(TASK BRIEF) In the entries that follow, find the word "which" and report each line it is on.

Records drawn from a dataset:
____
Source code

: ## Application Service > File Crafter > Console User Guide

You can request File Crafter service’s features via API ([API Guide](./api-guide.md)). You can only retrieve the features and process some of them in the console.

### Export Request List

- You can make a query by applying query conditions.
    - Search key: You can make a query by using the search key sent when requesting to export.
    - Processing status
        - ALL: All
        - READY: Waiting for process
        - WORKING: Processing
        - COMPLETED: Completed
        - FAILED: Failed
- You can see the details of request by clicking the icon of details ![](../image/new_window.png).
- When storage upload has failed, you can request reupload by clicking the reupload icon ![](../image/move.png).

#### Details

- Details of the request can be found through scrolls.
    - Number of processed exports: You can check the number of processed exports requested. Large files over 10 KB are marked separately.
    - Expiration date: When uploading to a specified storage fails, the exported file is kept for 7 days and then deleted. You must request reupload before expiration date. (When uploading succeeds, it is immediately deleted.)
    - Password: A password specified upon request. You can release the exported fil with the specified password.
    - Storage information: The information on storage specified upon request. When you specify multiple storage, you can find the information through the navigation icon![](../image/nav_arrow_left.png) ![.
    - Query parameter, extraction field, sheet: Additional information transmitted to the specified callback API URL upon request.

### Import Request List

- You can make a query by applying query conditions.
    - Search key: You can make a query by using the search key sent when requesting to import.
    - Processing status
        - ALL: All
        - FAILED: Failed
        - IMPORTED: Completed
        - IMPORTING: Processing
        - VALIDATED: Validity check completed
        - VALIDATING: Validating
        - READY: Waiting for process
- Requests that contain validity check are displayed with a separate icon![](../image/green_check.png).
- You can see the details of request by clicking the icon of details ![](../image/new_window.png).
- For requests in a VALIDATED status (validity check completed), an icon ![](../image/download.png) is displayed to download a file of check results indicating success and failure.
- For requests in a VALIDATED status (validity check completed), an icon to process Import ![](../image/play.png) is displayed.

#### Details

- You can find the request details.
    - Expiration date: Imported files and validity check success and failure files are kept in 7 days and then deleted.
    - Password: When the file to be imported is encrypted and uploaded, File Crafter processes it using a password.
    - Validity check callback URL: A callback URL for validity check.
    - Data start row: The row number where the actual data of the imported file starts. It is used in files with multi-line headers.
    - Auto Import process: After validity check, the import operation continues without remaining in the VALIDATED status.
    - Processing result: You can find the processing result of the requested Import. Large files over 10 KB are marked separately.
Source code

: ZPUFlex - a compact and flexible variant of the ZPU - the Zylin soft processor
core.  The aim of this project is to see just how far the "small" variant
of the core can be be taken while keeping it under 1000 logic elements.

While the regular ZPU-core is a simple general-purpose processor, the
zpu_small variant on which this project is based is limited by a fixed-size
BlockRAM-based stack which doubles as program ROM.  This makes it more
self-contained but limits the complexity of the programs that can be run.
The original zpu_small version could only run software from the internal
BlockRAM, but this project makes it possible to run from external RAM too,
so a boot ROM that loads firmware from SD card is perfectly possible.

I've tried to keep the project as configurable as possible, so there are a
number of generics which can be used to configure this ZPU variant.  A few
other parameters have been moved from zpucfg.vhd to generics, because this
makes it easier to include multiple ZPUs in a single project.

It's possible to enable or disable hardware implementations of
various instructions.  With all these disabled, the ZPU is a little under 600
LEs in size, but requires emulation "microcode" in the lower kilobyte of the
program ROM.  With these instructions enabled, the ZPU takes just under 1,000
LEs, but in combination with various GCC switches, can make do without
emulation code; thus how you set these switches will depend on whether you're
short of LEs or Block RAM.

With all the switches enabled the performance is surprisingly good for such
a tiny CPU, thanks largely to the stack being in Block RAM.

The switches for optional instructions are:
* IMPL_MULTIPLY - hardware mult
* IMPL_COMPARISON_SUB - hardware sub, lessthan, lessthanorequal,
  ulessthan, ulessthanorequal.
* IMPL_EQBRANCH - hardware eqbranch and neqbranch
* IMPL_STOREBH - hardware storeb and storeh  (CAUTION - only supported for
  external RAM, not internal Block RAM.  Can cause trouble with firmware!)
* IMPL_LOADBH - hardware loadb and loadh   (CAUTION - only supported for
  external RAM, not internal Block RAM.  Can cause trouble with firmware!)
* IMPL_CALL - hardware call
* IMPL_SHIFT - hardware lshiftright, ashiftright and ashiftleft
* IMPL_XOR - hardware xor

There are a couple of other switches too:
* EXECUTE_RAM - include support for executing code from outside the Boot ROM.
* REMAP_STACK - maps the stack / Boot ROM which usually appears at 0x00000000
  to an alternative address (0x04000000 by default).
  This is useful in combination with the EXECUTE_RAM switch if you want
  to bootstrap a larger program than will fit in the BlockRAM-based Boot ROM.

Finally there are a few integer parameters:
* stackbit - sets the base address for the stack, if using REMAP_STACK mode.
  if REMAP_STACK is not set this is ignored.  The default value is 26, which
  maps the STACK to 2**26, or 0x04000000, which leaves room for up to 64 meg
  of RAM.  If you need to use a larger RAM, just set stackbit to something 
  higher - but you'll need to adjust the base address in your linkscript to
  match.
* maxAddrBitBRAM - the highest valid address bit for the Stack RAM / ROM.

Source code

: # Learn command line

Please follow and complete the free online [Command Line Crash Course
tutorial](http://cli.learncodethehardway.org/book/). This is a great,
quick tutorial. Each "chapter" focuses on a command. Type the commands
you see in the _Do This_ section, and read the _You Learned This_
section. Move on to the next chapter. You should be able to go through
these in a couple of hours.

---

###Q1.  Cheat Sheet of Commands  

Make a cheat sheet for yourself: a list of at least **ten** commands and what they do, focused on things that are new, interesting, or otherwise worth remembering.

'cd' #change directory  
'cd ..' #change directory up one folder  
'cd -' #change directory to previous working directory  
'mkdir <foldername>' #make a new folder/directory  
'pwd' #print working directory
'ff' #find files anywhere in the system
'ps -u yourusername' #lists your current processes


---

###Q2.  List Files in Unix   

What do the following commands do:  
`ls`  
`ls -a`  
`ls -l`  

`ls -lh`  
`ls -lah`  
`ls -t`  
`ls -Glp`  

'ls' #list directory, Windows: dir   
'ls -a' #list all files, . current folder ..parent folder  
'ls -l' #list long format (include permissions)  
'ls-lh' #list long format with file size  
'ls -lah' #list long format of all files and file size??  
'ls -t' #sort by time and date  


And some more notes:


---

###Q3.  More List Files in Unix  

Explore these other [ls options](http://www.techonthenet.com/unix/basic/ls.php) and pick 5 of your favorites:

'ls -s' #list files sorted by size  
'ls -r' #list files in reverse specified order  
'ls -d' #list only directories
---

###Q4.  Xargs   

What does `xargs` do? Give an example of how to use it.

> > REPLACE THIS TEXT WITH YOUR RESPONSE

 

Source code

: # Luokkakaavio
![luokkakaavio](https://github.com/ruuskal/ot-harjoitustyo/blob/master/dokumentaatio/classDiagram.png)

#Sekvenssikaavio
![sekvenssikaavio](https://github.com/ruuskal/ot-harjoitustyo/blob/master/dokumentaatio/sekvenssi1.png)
____
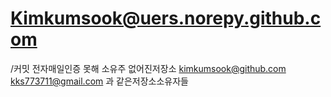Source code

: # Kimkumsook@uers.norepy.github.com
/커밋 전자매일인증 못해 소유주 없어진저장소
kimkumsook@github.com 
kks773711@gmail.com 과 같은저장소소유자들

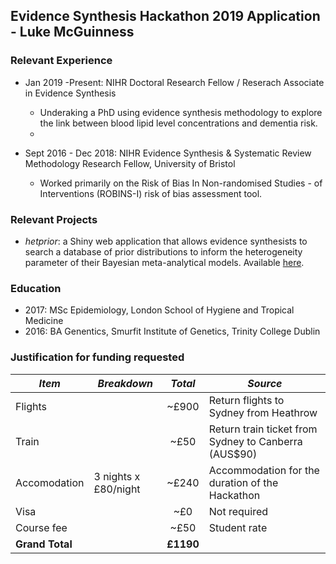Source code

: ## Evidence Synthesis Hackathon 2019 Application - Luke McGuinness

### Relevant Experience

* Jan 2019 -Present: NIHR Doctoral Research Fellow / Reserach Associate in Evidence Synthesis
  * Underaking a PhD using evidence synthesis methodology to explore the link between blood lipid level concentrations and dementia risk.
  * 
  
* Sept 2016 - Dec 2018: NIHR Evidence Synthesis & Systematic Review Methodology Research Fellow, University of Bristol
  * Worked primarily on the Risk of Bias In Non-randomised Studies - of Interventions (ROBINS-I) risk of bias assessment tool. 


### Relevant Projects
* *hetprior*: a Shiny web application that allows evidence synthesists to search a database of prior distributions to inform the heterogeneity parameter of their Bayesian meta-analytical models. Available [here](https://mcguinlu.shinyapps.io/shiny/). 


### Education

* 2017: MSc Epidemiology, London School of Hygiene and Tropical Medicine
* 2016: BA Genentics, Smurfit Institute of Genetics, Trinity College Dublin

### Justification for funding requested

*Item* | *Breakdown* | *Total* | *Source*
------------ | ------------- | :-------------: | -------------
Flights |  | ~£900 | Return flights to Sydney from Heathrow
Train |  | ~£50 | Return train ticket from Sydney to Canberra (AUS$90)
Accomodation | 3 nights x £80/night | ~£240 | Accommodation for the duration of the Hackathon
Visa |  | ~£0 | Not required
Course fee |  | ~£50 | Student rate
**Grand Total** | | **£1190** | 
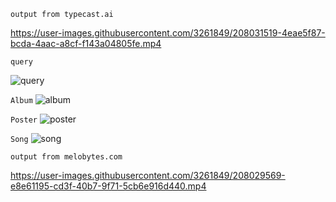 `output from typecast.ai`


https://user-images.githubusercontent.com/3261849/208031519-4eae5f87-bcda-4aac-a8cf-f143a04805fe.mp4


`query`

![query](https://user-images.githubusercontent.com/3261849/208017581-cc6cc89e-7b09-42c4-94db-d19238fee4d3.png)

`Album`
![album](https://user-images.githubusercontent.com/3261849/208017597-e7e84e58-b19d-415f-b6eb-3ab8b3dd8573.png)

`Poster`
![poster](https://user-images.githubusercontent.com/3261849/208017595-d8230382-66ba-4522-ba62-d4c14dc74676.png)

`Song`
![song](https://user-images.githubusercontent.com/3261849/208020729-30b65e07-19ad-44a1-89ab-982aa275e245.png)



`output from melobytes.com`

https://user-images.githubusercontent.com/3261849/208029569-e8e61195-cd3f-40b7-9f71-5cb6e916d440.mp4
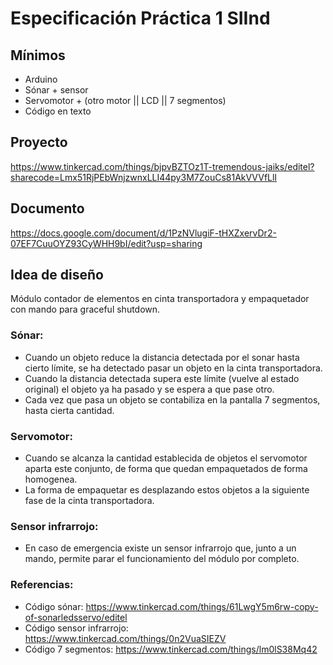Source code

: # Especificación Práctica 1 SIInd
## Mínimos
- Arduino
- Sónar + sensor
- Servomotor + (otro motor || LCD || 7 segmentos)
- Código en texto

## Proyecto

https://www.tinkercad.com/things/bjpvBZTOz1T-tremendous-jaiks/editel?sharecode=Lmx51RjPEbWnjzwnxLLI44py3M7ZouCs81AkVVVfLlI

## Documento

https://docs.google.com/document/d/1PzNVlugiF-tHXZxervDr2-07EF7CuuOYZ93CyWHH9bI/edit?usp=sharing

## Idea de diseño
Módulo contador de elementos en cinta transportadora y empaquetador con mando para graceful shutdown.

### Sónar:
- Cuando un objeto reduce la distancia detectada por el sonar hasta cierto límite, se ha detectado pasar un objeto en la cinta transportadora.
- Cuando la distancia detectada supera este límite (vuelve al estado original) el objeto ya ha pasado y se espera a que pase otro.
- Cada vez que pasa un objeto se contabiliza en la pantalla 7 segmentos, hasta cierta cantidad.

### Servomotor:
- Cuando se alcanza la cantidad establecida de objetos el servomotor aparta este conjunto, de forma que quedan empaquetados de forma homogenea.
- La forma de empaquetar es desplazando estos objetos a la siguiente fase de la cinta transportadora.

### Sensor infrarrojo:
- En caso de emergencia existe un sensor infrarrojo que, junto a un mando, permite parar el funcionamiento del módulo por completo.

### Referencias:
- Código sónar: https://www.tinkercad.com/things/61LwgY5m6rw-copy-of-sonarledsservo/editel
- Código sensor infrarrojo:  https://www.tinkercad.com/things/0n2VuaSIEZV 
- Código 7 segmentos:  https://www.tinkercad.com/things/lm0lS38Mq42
____
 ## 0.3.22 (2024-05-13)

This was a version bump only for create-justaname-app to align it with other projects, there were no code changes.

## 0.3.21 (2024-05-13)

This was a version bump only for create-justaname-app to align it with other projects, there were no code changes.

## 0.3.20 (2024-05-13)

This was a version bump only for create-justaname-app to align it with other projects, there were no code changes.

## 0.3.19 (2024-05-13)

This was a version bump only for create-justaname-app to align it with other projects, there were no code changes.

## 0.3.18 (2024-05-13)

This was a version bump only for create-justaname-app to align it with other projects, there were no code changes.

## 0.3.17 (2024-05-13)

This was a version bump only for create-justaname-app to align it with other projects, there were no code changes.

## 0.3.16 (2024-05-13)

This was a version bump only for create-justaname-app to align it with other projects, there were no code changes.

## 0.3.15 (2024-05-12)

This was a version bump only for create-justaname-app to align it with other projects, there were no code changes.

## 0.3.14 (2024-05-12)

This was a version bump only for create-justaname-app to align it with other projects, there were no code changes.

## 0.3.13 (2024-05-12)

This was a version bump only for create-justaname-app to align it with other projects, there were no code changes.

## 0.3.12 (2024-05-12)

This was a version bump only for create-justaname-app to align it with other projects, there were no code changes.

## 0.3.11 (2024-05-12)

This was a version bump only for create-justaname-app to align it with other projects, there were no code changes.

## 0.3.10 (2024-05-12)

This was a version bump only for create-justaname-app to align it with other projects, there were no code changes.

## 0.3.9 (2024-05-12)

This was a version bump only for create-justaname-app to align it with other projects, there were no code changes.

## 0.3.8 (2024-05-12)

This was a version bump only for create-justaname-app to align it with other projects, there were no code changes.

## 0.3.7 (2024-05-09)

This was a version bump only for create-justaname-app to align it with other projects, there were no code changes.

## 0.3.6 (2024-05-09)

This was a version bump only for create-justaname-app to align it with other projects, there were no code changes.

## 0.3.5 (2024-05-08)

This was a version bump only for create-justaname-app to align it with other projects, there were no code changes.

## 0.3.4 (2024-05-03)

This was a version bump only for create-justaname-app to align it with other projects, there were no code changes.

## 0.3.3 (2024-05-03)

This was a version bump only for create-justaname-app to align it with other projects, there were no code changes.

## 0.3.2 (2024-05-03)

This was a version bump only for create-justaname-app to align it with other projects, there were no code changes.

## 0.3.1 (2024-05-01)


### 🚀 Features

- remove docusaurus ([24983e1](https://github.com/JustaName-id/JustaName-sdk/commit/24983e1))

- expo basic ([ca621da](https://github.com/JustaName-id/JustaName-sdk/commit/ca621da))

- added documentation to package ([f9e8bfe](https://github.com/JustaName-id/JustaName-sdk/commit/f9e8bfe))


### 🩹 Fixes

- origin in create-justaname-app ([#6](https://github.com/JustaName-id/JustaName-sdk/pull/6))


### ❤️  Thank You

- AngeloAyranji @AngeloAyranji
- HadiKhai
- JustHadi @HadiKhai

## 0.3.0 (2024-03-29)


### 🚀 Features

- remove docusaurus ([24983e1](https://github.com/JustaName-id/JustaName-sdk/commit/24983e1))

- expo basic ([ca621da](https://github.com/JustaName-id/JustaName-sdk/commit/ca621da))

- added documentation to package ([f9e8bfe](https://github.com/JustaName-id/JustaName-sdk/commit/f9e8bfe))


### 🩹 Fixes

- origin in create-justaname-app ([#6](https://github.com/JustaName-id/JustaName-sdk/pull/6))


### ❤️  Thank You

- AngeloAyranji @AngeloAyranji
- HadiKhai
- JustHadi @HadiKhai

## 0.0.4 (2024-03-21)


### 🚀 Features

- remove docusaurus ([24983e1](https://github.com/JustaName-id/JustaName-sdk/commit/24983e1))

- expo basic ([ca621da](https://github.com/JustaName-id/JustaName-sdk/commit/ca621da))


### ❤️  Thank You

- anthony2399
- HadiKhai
____
(REPLY TO THE TASK)
zpu_small variant on which this project is based is limited by a fixed-size
BlockRAM-based stack which doubles as program ROM.  This makes it more
number of generics which can be used to configure this ZPU variant.  A few
* REMAP_STACK - maps the stack / Boot ROM which usually appears at 0x00000000
  if REMAP_STACK is not set this is ignored.  The default value is 26, which
  maps the STACK to 2**26, or 0x04000000, which leaves room for up to 64 meg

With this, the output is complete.